Though I will be checking in to read comments and the like, this will be likely be my last post 'till Monday. (Which is why I wanted to have two lengthy ones today). If you're tired of the all the "sex posts" this week, take heart: I've got a different topic in mind, the death penalty.
First Things is a highly influential, superbly edited Catholic monthly. Under the direction of the brilliant (and often biting) Father Richard John Neuhaus, the magazine has been a major player in the "culture wars", giving intellectual and spiritual heft to those who are eager to defend the "culture of life." But First Things has, for all its anti-abortion activism, shied away from taking a firm anti-capital punishment stance.
The great papal encyclical of 1995, Evangelium Vitae, as well as other pronouncements by John Paul II, made it clear that the late pontiff was strongly anti-death penalty, without insisting that all Catholics accept his position. In the words of the encyclical:
On this matter there is a growing tendency, both in the Church and in civil society, to demand that it be applied in a very limited way or even that it be abolished completely...
... the nature and extent of the punishment must be carefully evaluated and decided upon, and ought not go to the extreme of executing the offender except in cases of absolute necessity: in other words, when it would not be possible otherwise to defend society. Today however, as a result of steady improvements in the organization of the penal system, such cases are very rare, if not practically non-existent.

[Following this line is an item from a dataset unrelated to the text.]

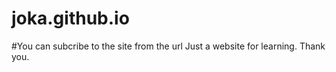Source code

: # joka.github.io
#You can subcribe to the site from the url
Just a website for learning. Thank you.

While more and more Catholics have moved towards the late pontiff's stance, First Things has continued to take a generally pro-death penalty editorial line. In 2001, Avery Cardinal Dulles, writing in the magazine, said:
The person who does evil may deserve death. According to the biblical accounts, God sometimes administers the penalty himself and sometimes directs others to do so... The State has the right, in principle, to inflict capital punishment in cases where there is no doubt about the gravity of the offense and the guilt of the accused.

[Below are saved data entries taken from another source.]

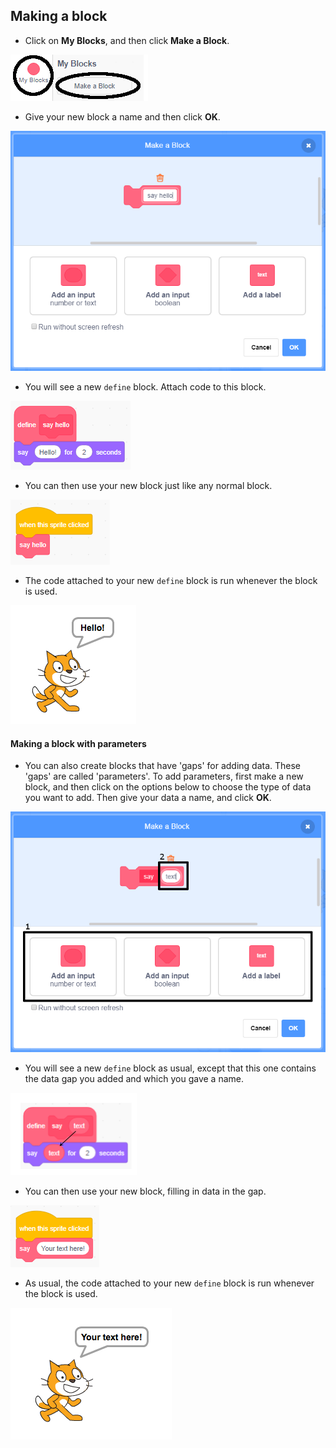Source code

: 
## Making a block

+ Click on **My Blocks**, and then click **Make a Block**.

![My Blocks](images/my-blocks-annotated.png)

+ Give your new block a name and then click **OK**.

![Create a new block](images/block-create.png)

+ You will see a new `define` block. Attach code to this block.

![Define a new block](images/block-define.png)

+ You can then use your new block just like any normal block.

![Use a new block](images/block-use.png)

+ The code attached to your new `define` block is run whenever the block is used.

![Test a new block](images/block-test.png)


#### Making a block with parameters

+ You can also create blocks that have 'gaps' for adding data. These 'gaps' are called 'parameters'. To add parameters, first make a new block, and then click on the options below to choose the type of data you want to add. Then give your data a name, and click **OK**.

![Create a new block with parameters](images/parameter-create-annotated.png)

+ You will see a new `define` block as usual, except that this one contains the data gap you added and which you gave a name.

![Define a new block with parameters](images/parameter-define-annotated.png)

+ You can then use your new block, filling in data in the gap.

![Use a new block with parameters](images/parameter-use.png)

+ As usual, the code attached to your new `define` block is run whenever the block is used.

![Test a new block with parameters](images/parameter-test.png)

In 2002, the very Catholic Antonin Scalia, writing in the same journal, defended the right of Catholics to continue to take a pro-death penalty position. Referring to Evangelium Vitae, Scalia wrote:
So I have given this new position (in Evangelium Vitae) thoughtful and careful consideration—and I disagree. That is not to say I favor the death penalty (I am judicially and judiciously neutral on that point); it is only to say that I do not find the death penalty immoral.

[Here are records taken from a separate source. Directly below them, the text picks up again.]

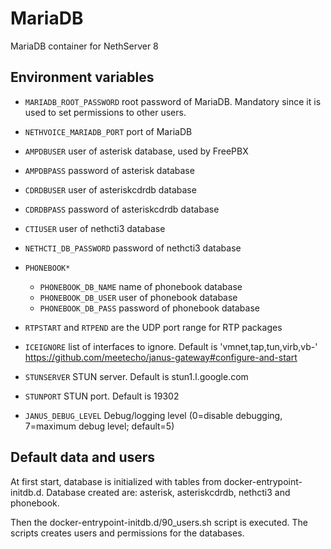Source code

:# MariaDB

MariaDB container for NethServer 8

## Environment variables

- `MARIADB_ROOT_PASSWORD` root password of MariaDB. Mandatory since it is used to set permissions to other users.
- `NETHVOICE_MARIADB_PORT` port of MariaDB
- `AMPDBUSER` user of asterisk database, used by FreePBX
- `AMPDBPASS` password of asterisk database
- `CDRDBUSER` user of asteriskcdrdb database
- `CDRDBPASS` password of asteriskcdrdb database
- `CTIUSER` user of nethcti3 database
- `NETHCTI_DB_PASSWORD` password of nethcti3 database
- `PHONEBOOK*`
    - `PHONEBOOK_DB_NAME` name of phonebook database
    - `PHONEBOOK_DB_USER` user of phonebook database
    - `PHONEBOOK_DB_PASS` password of phonebook database


- `RTPSTART` and `RTPEND` are the UDP port range for RTP packages
- `ICEIGNORE` list of interfaces to ignore. Default is 'vmnet,tap,tun,virb,vb-' https://github.com/meetecho/janus-gateway#configure-and-start
- `STUNSERVER` STUN server. Default is stun1.l.google.com
- `STUNPORT` STUN port. Default is 19302
- `JANUS_DEBUG_LEVEL` Debug/logging level (0=disable debugging, 7=maximum debug level; default=5)

## Default data and users

At first start, database is initialized with tables from docker-entrypoint-initdb.d.
Database created are: asterisk, asteriskcdrdb, nethcti3 and phonebook.

Then the docker-entrypoint-initdb.d/90_users.sh script is executed. The scripts creates users and permissions for the databases.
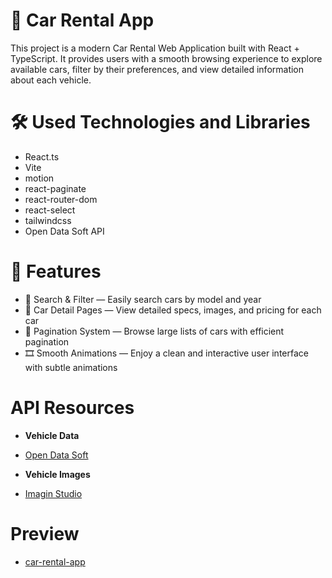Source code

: # 🚗 Car Rental App

This project is a modern Car Rental Web Application built with React + TypeScript. It provides users with a smooth browsing experience to explore available cars, filter by their preferences, and view detailed information about each vehicle.

# 🛠️ Used Technologies and Libraries

- React.ts
- Vite
- motion
- react-paginate
- react-router-dom
- react-select
- tailwindcss
- Open Data Soft API

# 🚀 Features 

- 🔎 Search & Filter — Easily search cars by model and year
- 📄 Car Detail Pages — View detailed specs, images, and pricing for each car
- 📑 Pagination System — Browse large lists of cars with efficient pagination
- 🎞 Smooth Animations — Enjoy a clean and interactive user interface with subtle animations

# API Resources

- **Vehicle Data**
- [Open Data Soft](https://public.opendatasoft.com/explore/dataset/all-vehicles-model/api/)

- **Vehicle Images**
- [Imagin Studio](https://docs.imagin.studio/guides/getting-images/embedding-in-your-website)

# Preview

- [car-rental-app](https://car-rental-app-red.vercel.app)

But in this month's issue, we have this magnificent essay by Joseph Bottum, a fine poet and editor of First Things. Entitled "Christians and the Death Penalty", it's a powerful piece built around two stories: that of Connecticut serial killer Michael Ross, put to death in May for murdering several girls in the 1980s, and the biblical tale of Cain and Abel. Bottum writes about the ancient, pre-Christian notion that "blood requires blood", and the common assumption that a murder requires that the murderer's blood be shed.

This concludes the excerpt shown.